From the look of the logs, seems like the NICFuture.WaitForCompletionRef() doesn't seem to be respected, this can be confirmed with the timestamps as it took less than 6 seconds to create and delete the NIC in the code flow (during VM creation failures). This is used during creation and deletion. I guess when creation succeeds it doesn't cause issues.

The parallel creates/delete occurs when NIC creation succeeds but VM creation fails due to any cloud provider errors like - Quota issues etc. as NICFuture.WaitForCompletionRef() doesn't seem to be respected. I shall try to reproduce this locally to check

However, as you see at the end there are orphan NIC deletions sent which aren't handled properly by azure anyways as before.

cc: @MSSedusch @dkistner @AxiomSamarth

We have confirmed that the NICFuture.WaitForCompletionRef() doesn't seem to be respected in deletion for sure. As we can see this call returns within 10s of creation (with successful HTTP response), however azure activity monitor logs show success only after 2mins.

And in the case of creation, this operation doesn't make sense as the azure SDK doesn't provide this async handle to check status. So we have reached out to Azure with a ticket to get some insights on how this can be improved both for creation and deletion, and why these NICs are in this ghost/orphan state.

However, in the meanwhile. We will try to bandage the issue by issuing GET() prior to NIC creation, and confirm NIC deletion with GET() until no NIC is found for a given machine object.

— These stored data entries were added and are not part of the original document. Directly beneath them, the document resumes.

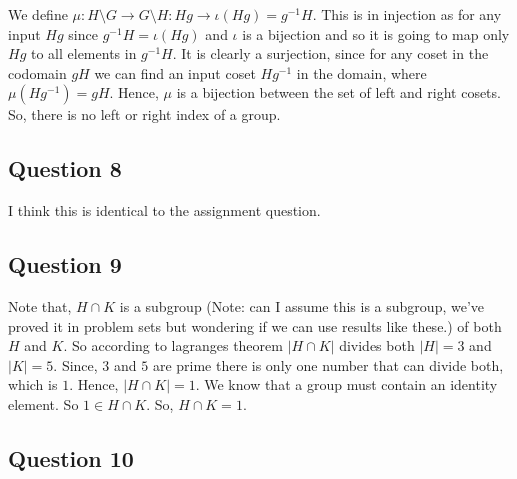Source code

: We define \( \mu : H \setminus G \to G \setminus H: Hg \to \iota \left( Hg \right) = g^{-1}H\). This
is in injection as for any input \( Hg \) since \( g^{-1}H = \iota \left( Hg \right) \) and \( \iota  \) is a bijection and so
it is going to map only \( Hg \) to all elements in \( g^{-1}H \). It is clearly a surjection, since
for any coset in the codomain \(gH\) we can find an input coset \( Hg^{-1} \) in the domain, where
\( \mu \left( Hg^{-1} \right) = gH \). Hence, \( \mu  \) is a bijection between the set of left and right cosets.
So, there is no left or right index of a group.

\subsection{Question 8}
I think this is identical to the assignment question.

\subsection{Question 9}
Note that, \( H \cap K \) is a subgroup (Note: can I assume this is a subgroup, we've proved it in problem sets but wondering if we can use results like these.)
 of both \( H \) and \( K \). So according to lagranges theorem \( | H \cap K |  \) divides both \( | H | = 3 \) and \( | K | = 5 \). Since, \( 3 \) and \( 5 \) are prime
 there is only one number that can divide both, which is \( 1 \). Hence, \( | H \cap K | = 1 \). We know that a group must contain an identity element.
 So \( 1 \in H \cap K \). So, \( H \cap K = {1} \).

 \subsection{Question 10}

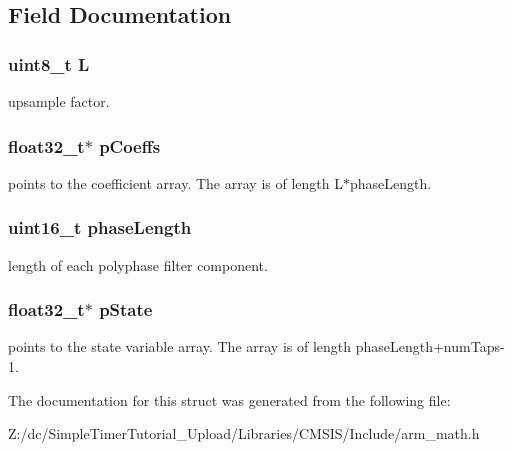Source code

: \subsection{Field Documentation}
\hypertarget{structarm__fir__interpolate__instance__f32_aee73cc056696e504430c53eaa9c58cf0}{
\subsubsection[{L}]{\setlength{\rightskip}{0pt plus 5cm}uint8\-\_\-t L}}\label{structarm__fir__interpolate__instance__f32_aee73cc056696e504430c53eaa9c58cf0}
upsample factor. \hypertarget{structarm__fir__interpolate__instance__f32_aacbb8dd8eeba4b21fc2bb40076405ee3}{
\subsubsection[{p\-Coeffs}]{\setlength{\rightskip}{0pt plus 5cm}float32\-\_\-t$\ast$ p\-Coeffs}}\label{structarm__fir__interpolate__instance__f32_aacbb8dd8eeba4b21fc2bb40076405ee3}
points to the coefficient array. The array is of length L$\ast$phase\-Length. \hypertarget{structarm__fir__interpolate__instance__f32_a8f92bb07e0812f94679438cdf412b26a}{
\subsubsection[{phase\-Length}]{\setlength{\rightskip}{0pt plus 5cm}uint16\-\_\-t phase\-Length}}\label{structarm__fir__interpolate__instance__f32_a8f92bb07e0812f94679438cdf412b26a}
length of each polyphase filter component. \hypertarget{structarm__fir__interpolate__instance__f32_a335c87e6fdc4b96601d95a5de8b9c463}{
\subsubsection[{p\-State}]{\setlength{\rightskip}{0pt plus 5cm}float32\-\_\-t$\ast$ p\-State}}\label{structarm__fir__interpolate__instance__f32_a335c87e6fdc4b96601d95a5de8b9c463}
points to the state variable array. The array is of length phase\-Length+num\-Taps-\/1. 

The documentation for this struct was generated from the following file\-:\begin{DoxyCompactItemize}
\item 
Z\-:/dc/\-Simple\-Timer\-Tutorial\-\_\-\-Upload/\-Libraries/\-C\-M\-S\-I\-S/\-Include/arm\-\_\-math.\-h\end{DoxyCompactItemize}
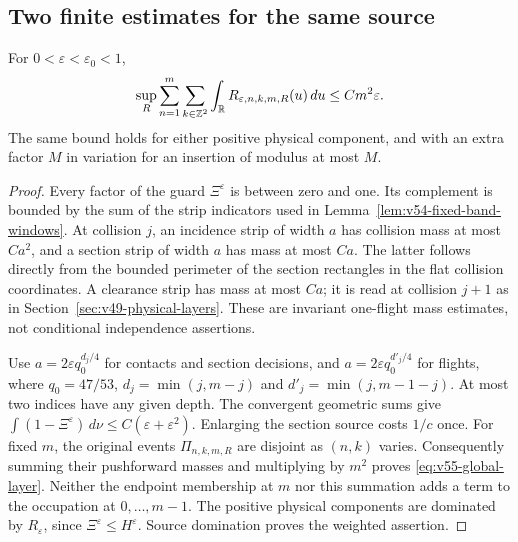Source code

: \subsection{Two finite estimates for the same source}
\begin{lemma}
\label{lem:v55-global-layer}
For $0<\varepsilon<\varepsilon_0<1$,
\begin{equation}\label{eq:v55-global-layer}
 \sup_R\sum_{n=1}^m\sum_{k\in\Z^2}
        \int_{\R} R_{\varepsilon,n,k,m,R}(u)\,du
                         \le C m^2\varepsilon.
\end{equation}
The same bound holds for either positive physical component, and with
an extra factor $M$ in variation for an insertion of modulus at most $M$.
\end{lemma}
\begin{proof}
Every factor of the guard $\Xi^\varepsilon$ is between zero and one.
Its complement is bounded by the sum of the strip indicators used in
Lemma~\ref{lem:v54-fixed-band-windows}. At collision $j$, an incidence
strip of width $a$ has collision mass at most $Ca^2$, and a section
strip of width $a$ has mass at most $Ca$. The latter follows directly
from the bounded perimeter of the section rectangles in the flat
collision coordinates. A clearance strip has mass at most $Ca$;
it is read at collision $j+1$ as in
Section~\ref{sec:v49-physical-layers}. These are invariant one-flight
mass estimates, not conditional independence assertions.

Use $a=2\varepsilon q_0^{d_j/4}$ for contacts and section decisions,
and $a=2\varepsilon q_0^{d'_j/4}$ for flights, where
$q_0=47/53$, $d_j=\min(j,m-j)$ and
$d'_j=\min(j,m-1-j)$. At most two indices have any given depth.
The convergent geometric sums give
$\int(1-\Xi^\varepsilon)\,d\nu\le C(\varepsilon+\varepsilon^2)$.
Enlarging the section source costs $1/c$ once. For fixed $m$, the
original events $\Pi_{n,k,m,R}$ are disjoint as $(n,k)$ varies.
Consequently summing their pushforward masses and multiplying by $m^2$
proves \eqref{eq:v55-global-layer}. Neither the endpoint membership
at $m$ nor this summation adds a term to the occupation at
$0,\ldots,m-1$. The positive physical components are dominated by
$R_\varepsilon$, since $\Xi^\varepsilon\le H^\varepsilon$.
Source domination proves the weighted assertion.
\end{proof}

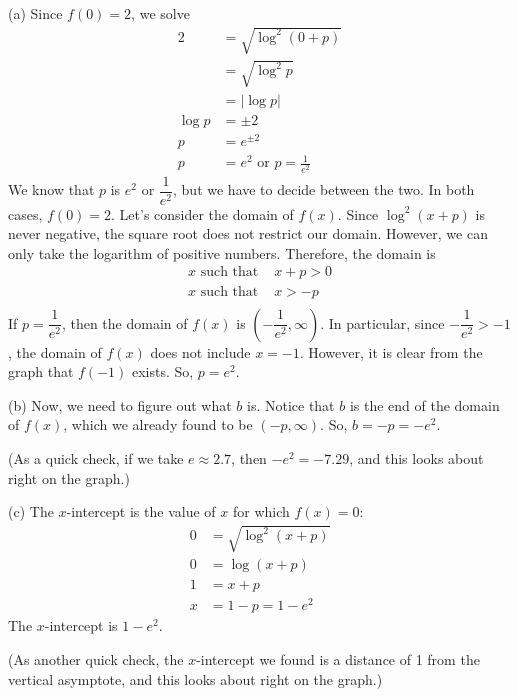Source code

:\begin{solution}
(a) Since $f(0)=2$, we solve
\begin{align*}
2&=\sqrt{\log^2(0+p)}\\
&=\sqrt{\log^2 p}\\
&=\left|\log p\right|\\
\log p &= \pm 2\\
p&=e^{\pm 2}\\
p&=e^2 \mbox{ or } p=\frac{1}{e^2}
\end{align*}
We know that $p$ is $e^2$ or $\dfrac{1}{e^2}$, but we have to decide between the two. In both cases, $f(0)=2$. Let's consider the domain of $f(x)$. Since $\log^2(x+p)$ is never negative, the square root does not restrict our domain. However, we can only take the logarithm of positive numbers. Therefore, the domain is
\begin{align*}
x \mbox{ such that } &x+p>0\\
x \mbox{ such that } &x>-p\\
\end{align*}
If $p=\dfrac{1}{e^2}$, then the domain of $f(x)$ is $\left(-\dfrac{1}{e^2},\infty\right)$. In particular, since $-\dfrac{1}{e^2}>-1$, the domain of $f(x)$ does not include $x=-1$. However, it is clear from the graph that $f(-1)$ exists. So, $p=e^2$.

(b) Now, we need to figure out what $b$ is.
Notice that $b$ is the end of the domain of $f(x)$, which we already found to be $(-p,\infty)$. So, $b=-p=-e^2$.

 (As a quick check, if we take $e\approx 2.7$, then $-e^2=-7.29$, and this looks about right on the graph.)

 (c) The $x$-intercept is the value of $x$ for which $f(x)=0$:
 \begin{align*}
 0&=\sqrt{\log^2(x+p)}\\
 0&=\log(x+p)\\
 1&=x+p\\
 x&=1-p=1-e^2
 \end{align*}
 The $x$-intercept is $1-e^2$.

 (As another quick check, the $x$-intercept we found is a distance of 1 from the vertical asymptote, and this looks about right on the graph.)
\end{solution}



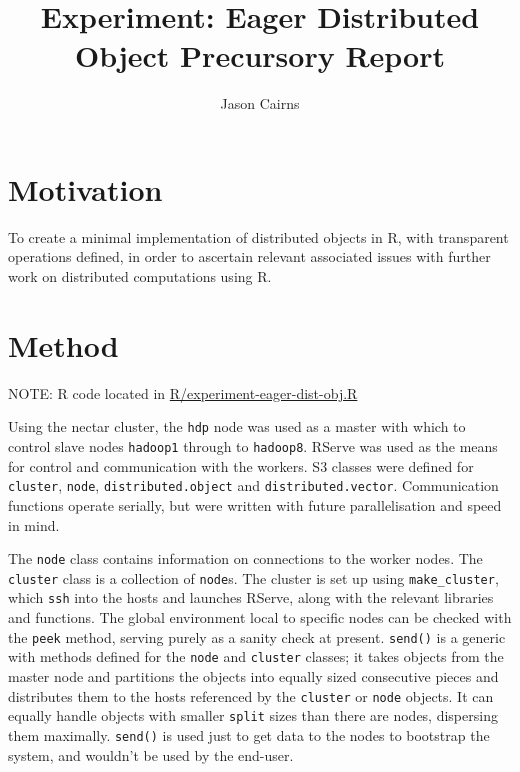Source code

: \documentclass[a4paper,10pt]{article}
\begin{document}
\title{Experiment: Eager Distributed Object Precursory Report}
\author{Jason Cairns}
  
\maketitle

\section{Motivation}

To create a minimal implementation of distributed objects in R, with
transparent operations defined, in order to ascertain relevant associated
issues with further work on distributed computations using R.

\section{Method}

NOTE: R code located in
\href{../R/experiment-eager-dist-obj.R}{R/experiment-eager-dist-obj.R}

Using the nectar cluster, the \texttt{hdp} node was used as a master with which
to control slave nodes \texttt{hadoop1} through to \texttt{hadoop8}.
RServe was used as the means for control and communication with the workers.
S3 classes were defined for \texttt{cluster}, \texttt{node},
\texttt{distributed.object} and \texttt{distributed.vector}. 
Communication functions operate serially, but were written with future
parallelisation and speed in mind.

The \texttt{node} class contains information on connections to the worker nodes.
The \texttt{cluster} class is a collection of \texttt{node}s.
The cluster is set up using \texttt{make\_cluster}, which \texttt{ssh} into the
hosts and launches RServe, along with the relevant libraries and functions.
The global environment local to specific nodes can be checked with the
\texttt{peek} method, serving purely as a sanity check at present.
\texttt{send()} is a generic with methods defined for the \texttt{node} and
\texttt{cluster} classes;
it takes objects from the master node and partitions the objects into equally
sized consecutive pieces and distributes them to the hosts referenced by the
\texttt{cluster} or \texttt{node} objects.
It can equally handle objects with smaller \texttt{split} sizes than there are
nodes, dispersing them maximally.
\texttt{send()} is used just to get data to the nodes to bootstrap the system,
and wouldn't be used by the end-user.
\end{document}
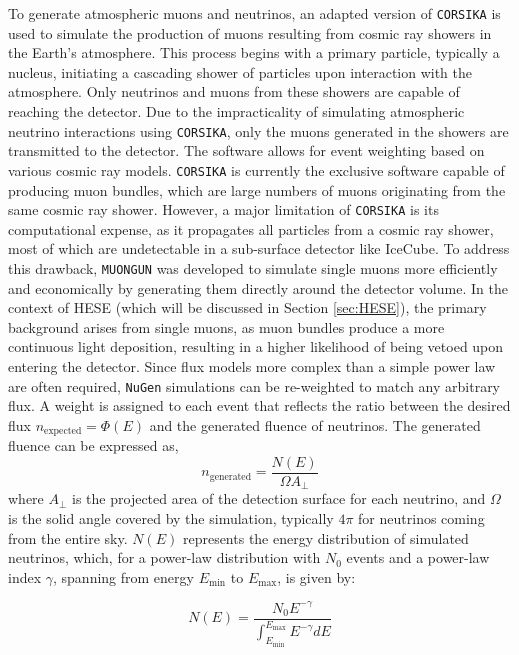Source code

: To generate atmospheric muons and neutrinos, an adapted version of \texttt{CORSIKA}  is used to simulate the production of muons resulting from cosmic ray showers in the Earth's atmosphere. This process begins with a primary particle, typically a nucleus, initiating a cascading shower of particles upon interaction with the atmosphere. Only neutrinos and muons from these showers are capable of reaching the detector. Due to the impracticality of simulating atmospheric neutrino interactions using \texttt{CORSIKA}, only the muons generated in the showers are transmitted to the detector. The software allows for event weighting based on various cosmic ray models. \texttt{CORSIKA} is currently the exclusive software capable of producing muon bundles, which are large numbers of muons originating from the same cosmic ray shower. However, a major limitation of \texttt{CORSIKA} is its computational expense, as it propagates all particles from a cosmic ray shower, most of which are undetectable in a sub-surface detector like IceCube. To address this drawback, \texttt{MUONGUN}  was developed to simulate single muons more efficiently and economically by generating them directly around the detector volume. In the context of HESE (which will be discussed in Section \ref{sec:HESE}), the primary background arises from single muons, as muon bundles produce a more continuous light deposition, resulting in a higher likelihood of being vetoed upon entering the detector.
Since flux models more complex than a simple power law are often required, \texttt{NuGen} simulations can be re-weighted to match any arbitrary flux. A weight is assigned to each event that reflects the ratio between the desired flux $n_{\mathrm{expected}} = \Phi(E) $ and the generated fluence of neutrinos. The generated fluence can be expressed as,
\begin{equation}
    n_{\mathrm{generated}} = \frac{N(E)}{\Omega A_\perp}
\end{equation}
where $A_\perp$ is the projected area of the detection surface for each neutrino, and $\Omega$ is the solid angle covered by the simulation, typically $4\pi$ for neutrinos coming from the entire sky. $N(E)$ represents the energy distribution of simulated neutrinos, which, for a power-law distribution with $N_0$ events and a power-law index $\gamma$, spanning from energy $E_{\text{min}}$ to $E_{\text{max}}$, is given by:

\begin{equation}
    N(E) = \frac{N_0 E^{-\gamma}} {\int_{E_{\text{min}}}^{E_{\text{max}}} E^{-\gamma} dE}
\end{equation}

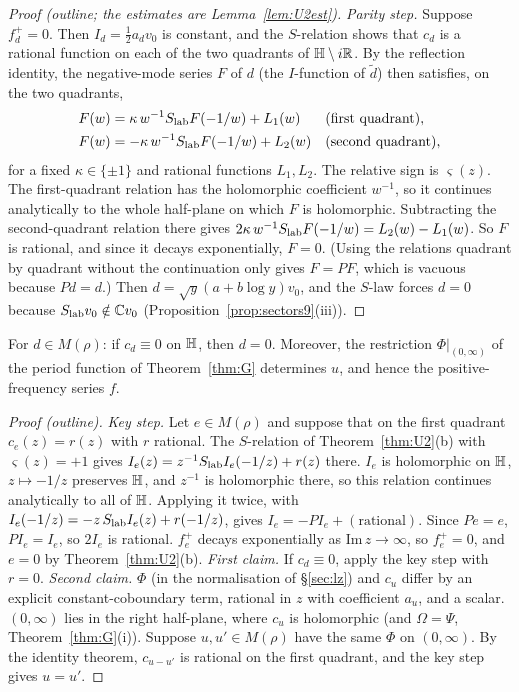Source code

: \begin{proof}[Proof (outline; the estimates are Lemma~\ref{lem:U2est})]
\emph{Parity step.} Suppose $f_d^+=0$. Then $I_d=\tfrac12a_dv_0$ is constant, and the $S$-relation shows that $c_d$ is a rational function on each of the two quadrants of $\Hb\setminus i\R$. By the reflection identity, the negative-mode series $F$ of $d$ (the $I$-function of $\tilde d$) then satisfies, on the two quadrants,
\begin{align*}
F(w)&=\kappa\,w^{-1}S_{\rm lab}F(-1/w)+L_1(w)&&(\text{first quadrant}),\\
F(w)&=-\kappa\,w^{-1}S_{\rm lab}F(-1/w)+L_2(w)&&(\text{second quadrant}),
\end{align*}
for a fixed $\kappa\in\{\pm1\}$ and rational functions $L_1,L_2$. The relative sign is $\varsigma(z)$. The first-quadrant relation has the holomorphic coefficient $w^{-1}$, so it continues analytically to the whole half-plane on which $F$ is holomorphic. Subtracting the second-quadrant relation there gives $2\kappa\,w^{-1}S_{\rm lab}F(-1/w)=L_2(w)-L_1(w)$. So $F$ is rational, and since it decays exponentially, $F=0$. (Using the relations quadrant by quadrant without the continuation only gives $F=PF$, which is vacuous because $Pd=d$.) Then $d=\sqrt y(a+b\log y)v_0$, and the $S$-law forces $d=0$ because $S_{\rm lab}v_0\notin\C v_0$ (Proposition~\ref{prop:sectors9}(iii)).
\end{proof}

\begin{corollary}\label{cor:U3}
For $d\in M(\rho)$: if $c_d\equiv0$ on $\Hb$, then $d=0$. Moreover, the restriction $\Phi|_{(0,\infty)}$ of the period function of Theorem~\ref{thm:G} determines $u$, and hence the positive-frequency series $f$.
\end{corollary}
\begin{proof}[Proof (outline)]
\emph{Key step.} Let $e\in M(\rho)$ and suppose that on the first quadrant $c_e(z)=r(z)$ with $r$ rational. The $S$-relation of Theorem~\ref{thm:U2}(b) with $\varsigma(z)=+1$ gives $I_e(z)=z^{-1}S_{\rm lab}I_e(-1/z)+r(z)$ there. $I_e$ is holomorphic on $\Hb$, $z\mapsto-1/z$ preserves $\Hb$, and $z^{-1}$ is holomorphic there, so this relation continues analytically to all of $\Hb$. Applying it twice, with $I_e(-1/z)=-z\,S_{\rm lab}I_e(z)+r(-1/z)$, gives $I_e=-PI_e+(\text{rational})$. Since $Pe=e$, $PI_e=I_e$, so $2I_e$ is rational. $f_e^+$ decays exponentially as $\mathrm{Im}\,z\to\infty$, so $f_e^+=0$, and $e=0$ by Theorem~\ref{thm:U2}(b).
\emph{First claim.} If $c_d\equiv0$, apply the key step with $r=0$.
\emph{Second claim.} $\Phi$ (in the normalisation of \S\ref{sec:lz}) and $c_u$ differ by an explicit constant-coboundary term, rational in $z$ with coefficient $a_u$, and a scalar. $(0,\infty)$ lies in the right half-plane, where $c_u$ is holomorphic (and $\Omega=\Psi$, Theorem~\ref{thm:G}(i)). Suppose $u,u'\in M(\rho)$ have the same $\Phi$ on $(0,\infty)$. By the identity theorem, $c_{u-u'}$ is rational on the first quadrant, and the key step gives $u=u'$.
\end{proof}

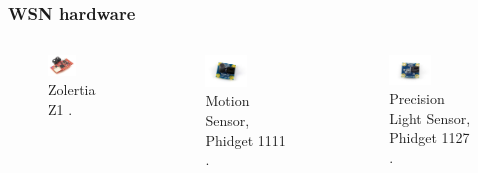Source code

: \documentclass{beamer}
\begin{document}
\begin{frame}
\frametitle{WSN hardware}

	\begin{columns}

	
			\begin{figure}
				\includegraphics[width=0.5\textwidth]{z1.png}
				\caption{Zolertia Z1 \cite{z1}.}
			\end{figure}


			\begin{figure}
				\includegraphics[width=0.5\textwidth]{1111.jpg}
				\caption{Motion Sensor, Phidget 1111 \cite{1111}.}
			\end{figure}

			\begin{figure}
				\includegraphics[width=0.5\textwidth]{1127.jpg}
				\caption{Precision Light Sensor, Phidget 1127 \cite{1111}.}
			\end{figure}

	\end{columns}

\end{frame}
\end{document}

One of the suggested improvements for the fix was to get the GETNICs() API call to confirm NIC deletions. We have implemented the same here - gardener/machine-controller-manager#594. We hope that this fix improves these errors, however, the underlying issue still occurs at Azure. We have raised a ticket on azure to know the reason for the same.

This prominently is reproducible on hitting VM quotas.

/reopen
As we see this issue again. We are trying to gain some clarity from Azure support colleagues as the WaitForCompletionRef and GetNICs don't seem to be returning the real work state.

We have done the best from our code by adding double checks. However, the Azure API doesn't seem to adhere to expected behaviour which has been confirmed by the MS Azure team.

This is now taken care by the Azure Team. Orphan NICs are lately not observed after the changes from Azure on their end. I shall close this issue. The same can be reopened if there are such issues in future again.

/reopen
as we saw ~5 new occurrences of this issue

Post Grooming discussion + Updates

We reached to Azure and explained that they had a problem with Get NIC API call. They responded back with the following

We have completed the analysis of your issue with an incorrect Get response being returned for four hours after a resource deletion and recreation.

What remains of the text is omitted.